Fifteen years later, Rick James is still making headlines. Now, for being posthumously sued for the rape of a 15-year-old girl in 1979.
According to the Associated Press, the unidentified plaintiff says James raped her while she was staying at a group home in Buffalo, New York in 1979. The victim in the alleged crime is seeking $50 million in damages, citing years of “physical, psychological, and emotional injury,” according to the affidavit.
“He grabbed my hair and pushed my head into the pillow,” the victim said in the affidavit. “I tried to fight him off, but he told me to ‘shut up and quit moving or I’ll cut you.’” James then threatened the victim into silence, according to the affidavit, telling her he “would know where to find” her if she told anyone.
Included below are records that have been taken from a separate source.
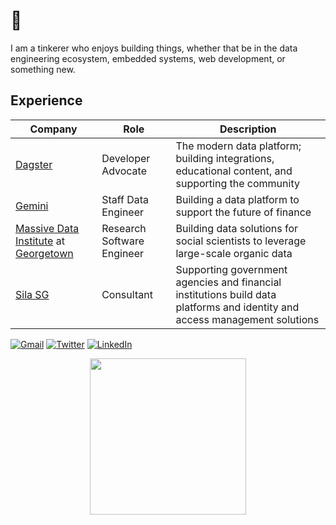 # 👋

I am a tinkerer who enjoys building things, whether that be in the data engineering ecosystem, embedded systems, web development, or something new.

## Experience

| Company                                                      | Role                       | Description                                                                                                                 |
|--------------------------------------------------------------|----------------------------|-----------------------------------------------------------------------------------------------------------------------------|
| [Dagster][dagster]                                           | Developer Advocate         | The modern data platform; building integrations, educational content, and supporting the community                          |
| [Gemini][gemini]                                             | Staff Data Engineer        | Building a data platform to support the future of finance                                                                   |
| [Massive Data Institute][mdi] at [Georgetown][gu] | Research Software Engineer | Building data solutions for social scientists to leverage large-scale organic data                                          |
| [Sila SG][sila]                                              | Consultant                 | Supporting government agencies and financial institutions build data platforms and identity and access management solutions |

[dagster]: dagster.io
[gemini]: https://gemini.com
[mdi]: https://mccourt.georgetown.edu/research/the-massive-data-institute/
[gu]: https://georgetown.edu
[sila]: https://www.silasg.com

[![Gmail](https://img.shields.io/badge/-Email-000?logo=gmail)](mailto:colton.padden+github@fastmail.com)
[![Twitter](https://img.shields.io/badge/-Twitter-000?logo=twitter)](https://twitter.com/coltonpadden)
[![LinkedIn](https://img.shields.io/badge/LinkedIn-000?logo=linkedin)](https://www.linkedin.com/in/colton-padden/)

<div align="center">
  <img src="https://github.com/user-attachments/assets/46d5ade4-570b-470f-a98d-4f52b4dfcd64" height="250" />
</div>
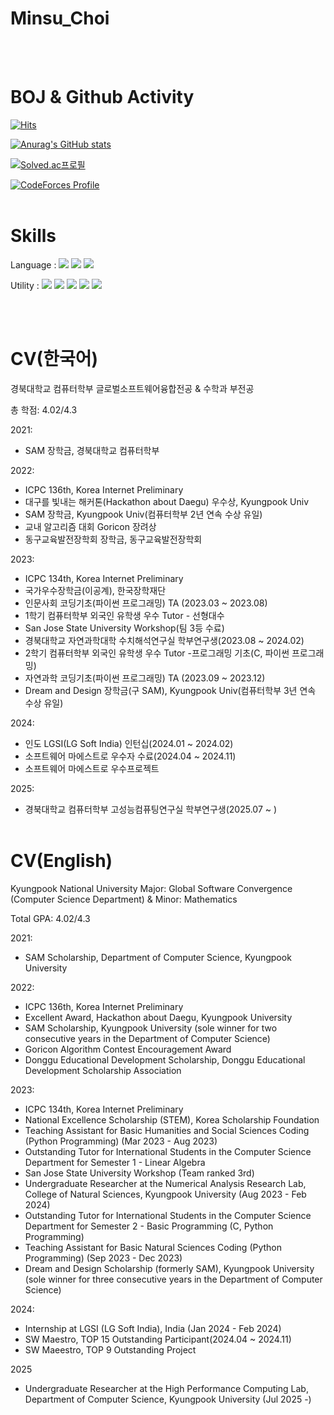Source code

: # Minsu_Choi

<br><br>

# BOJ & Github Activity
[![Hits](https://hits.seeyoufarm.com/api/count/incr/badge.svg?url=https%3A%2F%2Fgithub.com%2FMinsuchoi-1999&count_bg=%2379C83D&title_bg=%23555555&icon=&icon_color=%23E7E7E7&title=hits&edge_flat=false)](https://hits.seeyoufarm.com)

[![Anurag's GitHub stats](https://github-readme-stats.vercel.app/api?username=Minsuchoi-1999&show_icons=true&theme=radical)](https://github.com/anuraghazra/github-readme-stats)

[![Solved.ac프로필](http://mazassumnida.wtf/api/v2/generate_badge?boj=minsu_choi)](https://solved.ac/minsu_choi)

[![CodeForces Profile](https://cf.leed.at?id=minsu_choi)](https://codeforces.com/profile/minsu_choi)
<br><br>


# Skills

Language : 
<img src="https://img.shields.io/badge/C-A8B9CC?style=for-the-badge&logo=C&logoColor=white">
<img src="https://img.shields.io/badge/C++-00599C?style=for-the-badge&logo=C++&logoColor=white">
<img src="https://img.shields.io/badge/Python-3776AB?style=for-the-badge&logo=Python&logoColor=white">

Utility : 
<img src="https://img.shields.io/badge/Git-F05032?style=for-the-badge&logo=Git&logoColor=white">
<img src="https://img.shields.io/badge/Docker-2496ED?style=for-the-badge&logo=Docker&logoColor=white">
<img src="https://img.shields.io/badge/Ubuntu-E95420?style=for-the-badge&logo=Ubuntu&logoColor=white">
<img src="https://img.shields.io/badge/Eclipse IDE-2C2255?style=for-the-badge&logo=Eclipse IDE&logoColor=white">
<img src="https://img.shields.io/badge/Sourcetree-0052CC?style=for-the-badge&logo=Sourcetree&logoColor=white">

<br><br>


# CV(한국어)

경북대학교 컴퓨터학부 글로벌소프트웨어융합전공 & 수학과 부전공

총 학점: 4.02/4.3

2021:
- SAM 장학금, 경북대학교 컴퓨터학부

2022:
- ICPC 136th, Korea Internet Preliminary
- 대구를 빛내는 해커톤(Hackathon about Daegu) 우수상, Kyungpook Univ
- SAM 장학금, Kyungpook Univ(컴퓨터학부 2년 연속 수상 유일)
- 교내 알고리즘 대회 Goricon 장려상
- 동구교육발전장학회 장학금, 동구교육발전장학회

2023:
- ICPC 134th, Korea Internet Preliminary
- 국가우수장학금(이공계), 한국장학재단
- 인문사회 코딩기초(파이썬 프로그래밍) TA (2023.03 ~ 2023.08)
- 1학기 컴퓨터학부 외국인 유학생 우수 Tutor - 선형대수
- San Jose State University Workshop(팀 3등 수료)
- 경북대학교 자연과학대학 수치해석연구실 학부연구생(2023.08 ~ 2024.02)
- 2학기 컴퓨터학부 외국인 유학생 우수 Tutor -프로그래밍 기초(C, 파이썬 프로그래밍)
- 자연과학 코딩기초(파이썬 프로그래밍) TA (2023.09 ~ 2023.12)
- Dream and Design 장학금(구 SAM), Kyungpook Univ(컴퓨터학부 3년 연속 수상 유일)

2024:
- 인도 LGSI(LG Soft India) 인턴십(2024.01 ~ 2024.02)
- 소프트웨어 마에스트로 우수자 수료(2024.04 ~ 2024.11)
- 소프트웨어 마에스트로 우수프로젝트

2025:
- 경북대학교 컴퓨터학부 고성능컴퓨팅연구실 학부연구생(2025.07 ~ )
<br><br>


# CV(English)

Kyungpook National University
Major: Global Software Convergence (Computer Science Department) & Minor: Mathematics

Total GPA: 4.02/4.3

2021:
- SAM Scholarship, Department of Computer Science, Kyungpook University

2022:
- ICPC 136th, Korea Internet Preliminary
- Excellent Award, Hackathon about Daegu, Kyungpook University
- SAM Scholarship, Kyungpook University (sole winner for two consecutive years in the Department of Computer Science)
- Goricon Algorithm Contest Encouragement Award
- Donggu Educational Development Scholarship, Donggu Educational Development Scholarship Association

2023:
- ICPC 134th, Korea Internet Preliminary
- National Excellence Scholarship (STEM), Korea Scholarship Foundation
- Teaching Assistant for Basic Humanities and Social Sciences Coding (Python Programming) (Mar 2023 - Aug 2023)
- Outstanding Tutor for International Students in the Computer Science Department for Semester 1 - Linear Algebra
- San Jose State University Workshop (Team ranked 3rd)
- Undergraduate Researcher at the Numerical Analysis Research Lab, College of Natural Sciences, Kyungpook University (Aug 2023 - Feb 2024)
- Outstanding Tutor for International Students in the Computer Science Department for Semester 2 - Basic Programming (C, Python Programming)
- Teaching Assistant for Basic Natural Sciences Coding (Python Programming) (Sep 2023 - Dec 2023)
- Dream and Design Scholarship (formerly SAM), Kyungpook University (sole winner for three consecutive years in the Department of Computer Science)

2024:
- Internship at LGSI (LG Soft India), India (Jan 2024 - Feb 2024)
- SW Maestro, TOP 15 Outstanding Participant(2024.04 ~ 2024.11)
- SW Maeestro, TOP 9 Outstanding Project

2025
-  Undergraduate Researcher at the High Performance Computing Lab, Department of Computer Science, Kyungpook University (Jul 2025 -)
A representative of James’ trust didn’t respond to requests for comment from The Buffalo News.
The lawsuit was filed under the Child Victims Act, which was signed into law in 2019 and extends the statute of limitations on child abuse.
James, who is a native of Buffalo, was also convicted in 1993 of assaulting two women. The first case occurred in 1991, when prosecutors said James and his girlfriend tied a woman to a chair, burned her with a hot crack pipe and forced her to perform sex acts during a cocaine binge at his West Hollywood home. He was free on bail when the second assault occurred in 1992 inside James’ hotel room. He served more than two years in prison.
Through the end of his life, drugs took a toll on his life. James was found dead in his Los Angeles home on Aug. 6, 2004 after suffering from a heart attack due to an enlarged heart. An autopsy showed he died with with numerous drugs in his system, including methamphetamine and cocaine contributing factors.